Secondary outcomes
The assessment of secondary outcomes will assist in determining the most appropriate outcome measures to be used for a larger trial. For people with PD dementia, these cover the domains of cognition, mood, behaviour, everyday functional activity, motor severity, quality of life, self-efficacy and carer ratings (where available) of patients’ performance on goals identified during the BGSI. Within-group data from CR sessions on goal setting and performance will be assessed to give information on factors such as the types of goals that participants choose and which types of goals are addressed most effectively through the therapy. Also, for the CR group, patients, their carers and the therapist will make in-session ratings of goal attainment to provide concurrent evidence regarding changes in goal performance. Differences between these ratings of the patient’s goal attainment will also be examined across the rater groups. Carers’ outcomes include quality of life, stress and health.
Regarding cognition, global cognition will be measured using the ACE-III [
23]. Assessments of executive function will be the Trail Making Test (TMT) and the letter fluency tests from the Delis-Kaplan Executive Function System (DKEFS) [
26]. Attention will be assessed using the Test of Everyday Attention (TEA) [
27]. Memory will be assessed using the Rivermead Behavioural Memory Test (RBMT) [
28], Story Recall subtest.
Mood will be assessed using the Hospital Anxiety and Depression Scale (HADS), which contains subscales for anxiety and depression and is validated in PD [
29].
Behavioural assessment will include delusions and hallucinations measured using the Neuropsychiatric Inventory Questionnaire (NPI-Q) [
30]. The Unified Parkinson’s Disease Rating Scale (UPDRS) [
31] will be used to assess the motor symptoms of parkinsonism in PD and DLB (part 111) and also to assess function and activities of daily living.
Quality of life will be assessed in PD and DLB using the abbreviated Parkinson’s Disease Questionnaire (PDQ-8) [
32] and, in order to have a direct comparison, the World Health Organisation Quality of Life – BREF (WHOQOL-BREF) [
33], which has been validated in PD [
34,
35] will also be used with carers.
In order to assess a general sense of perceived self-efficacy, the potential to influence one’s situation through one’s own actions, the General Self-Efficacy Scale (GSE) [
36] will be used.
The BGSI also requires carers to rate the patients’ level of performance on a 1 – 10 scale (1 = unable to perform; 10 = fully able to perform). Carer ratings will be recorded at the baseline, post-intervention and follow-up researcher visits.
For the CR group only, a simplified goal attainment scaling procedure [
37] will be used to obtain in-session ratings of the patient’s goal attainment by the participant, the carer and the therapist. These will be obtained at the first, fourth and eighth (final) therapy sessions.

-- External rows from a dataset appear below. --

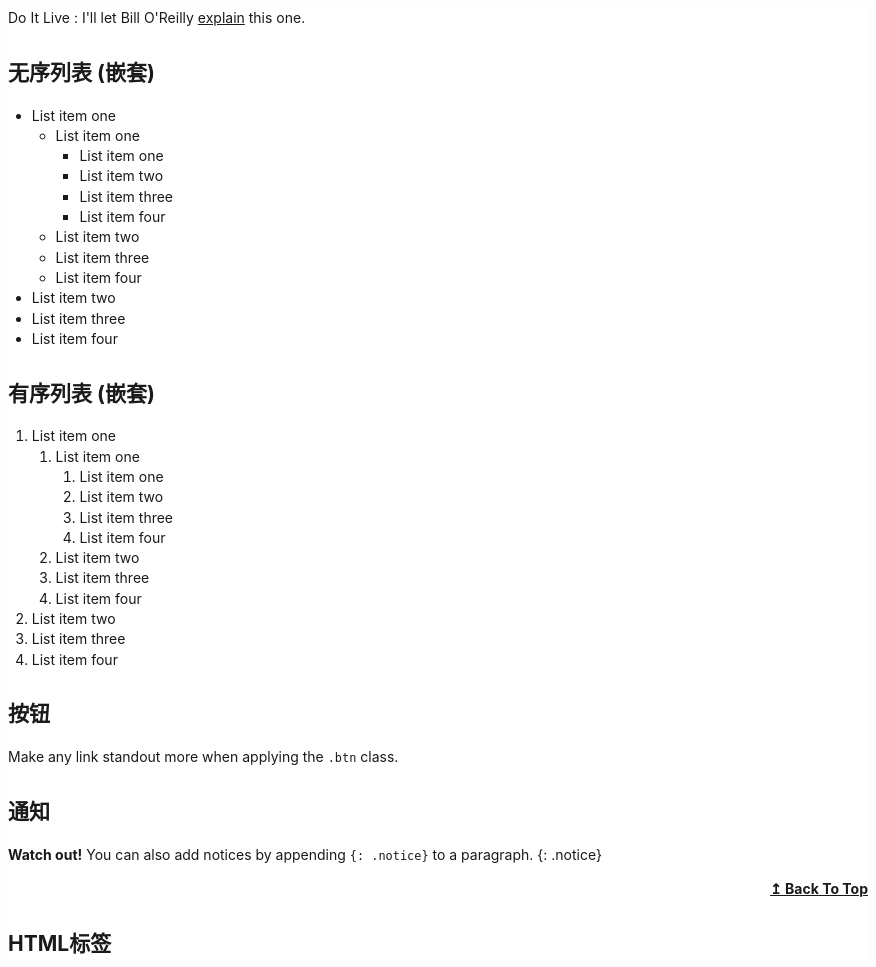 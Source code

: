 Do It Live
:   I'll let Bill O'Reilly [explain](https://www.youtube.com/watch?v=O_HyZ5aW76c "We'll Do It Live") this one.

## 无序列表 (嵌套)

  * List item one 
      * List item one 
          * List item one
          * List item two
          * List item three
          * List item four
      * List item two
      * List item three
      * List item four
  * List item two
  * List item three
  * List item four

## 有序列表 (嵌套)

  1. List item one 
      1. List item one 
          1. List item one
          2. List item two
          3. List item three
          4. List item four
      2. List item two
      3. List item three
      4. List item four
  2. List item two
  3. List item three
  4. List item four

## 按钮

Make any link standout more when applying the `.btn` class.

## 通知

**Watch out!** You can also add notices by appending `{: .notice}` to a paragraph.
{: .notice}


<div align="right">
    <b><a href="#目录">↥ Back To Top</a></b>
</div>


## HTML标签
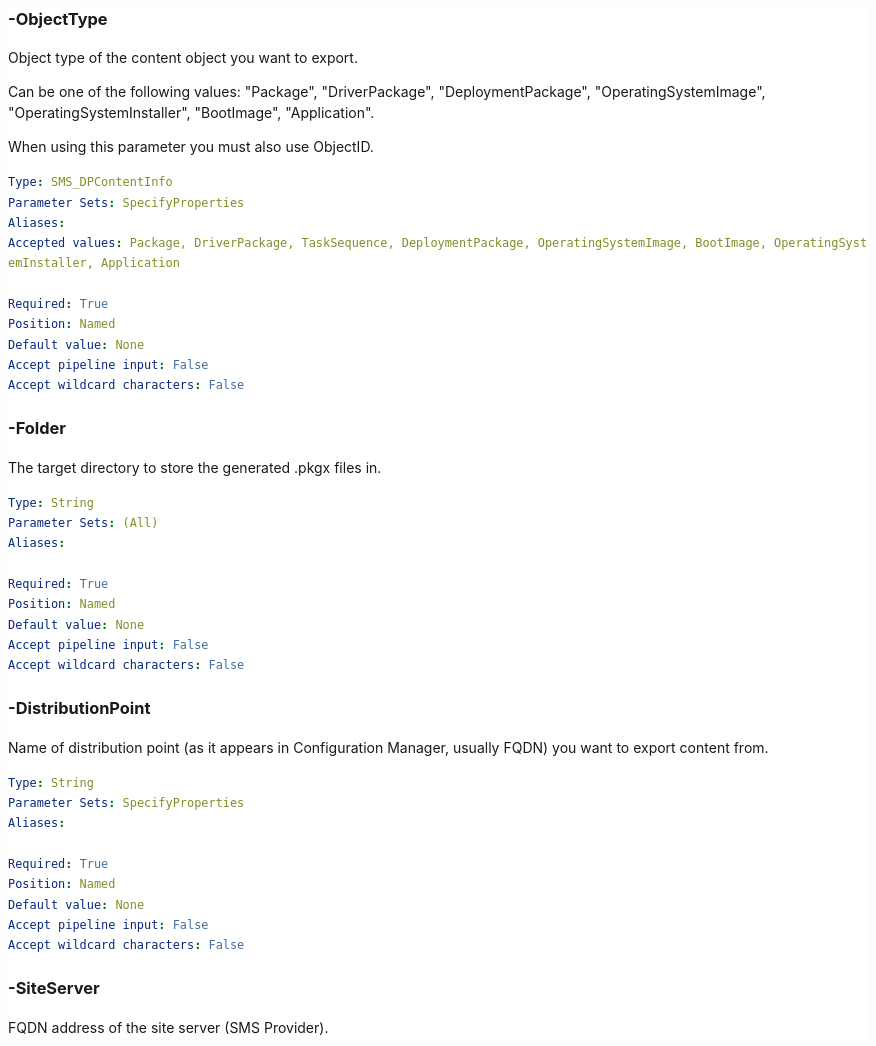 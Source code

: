 ### -ObjectType
Object type of the content object you want to export.

Can be one of the following values: "Package", "DriverPackage", "DeploymentPackage", "OperatingSystemImage", "OperatingSystemInstaller", "BootImage", "Application".

When using this parameter you must also use ObjectID.

```yaml
Type: SMS_DPContentInfo
Parameter Sets: SpecifyProperties
Aliases:
Accepted values: Package, DriverPackage, TaskSequence, DeploymentPackage, OperatingSystemImage, BootImage, OperatingSystemInstaller, Application

Required: True
Position: Named
Default value: None
Accept pipeline input: False
Accept wildcard characters: False
```

### -Folder
The target directory to store the generated .pkgx files in.

```yaml
Type: String
Parameter Sets: (All)
Aliases:

Required: True
Position: Named
Default value: None
Accept pipeline input: False
Accept wildcard characters: False
```

### -DistributionPoint
Name of distribution point (as it appears in Configuration Manager, usually FQDN) you want to export content from.

```yaml
Type: String
Parameter Sets: SpecifyProperties
Aliases:

Required: True
Position: Named
Default value: None
Accept pipeline input: False
Accept wildcard characters: False
```

### -SiteServer
FQDN address of the site server (SMS Provider).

Carers’ stress will be assessed using the 15-item dementia-specific Relatives Stress Scale (RSS) [
38].
Service receipt during the intervention period, including dementia-specific services, monitoring, and interventions provided by movement and memory clinics, will be documented for all participants. All participants will be free to access services such as those offered by Parkinson’s UK, and the extent of this will be recorded.
Cost-effectiveness will be piloted using measures of health status, the EQ-5D-3 L [
39]. We will develop and use a Client Service Receipt Inventory (CSRI) [
40] specific to this patient group that can be used later in a full trial to assess health care utilisation. Other information collected will include gender, age, the relationship between the person with PD dementia and their carer and whether they live together, age of onset of PD, PD dementia, or DLB, Hoehn and Yahr PD severity [
41]. Medication, educational level, social class, and co-morbidities will be recorded to examine effects of demographic and social variables on treatment efficacy.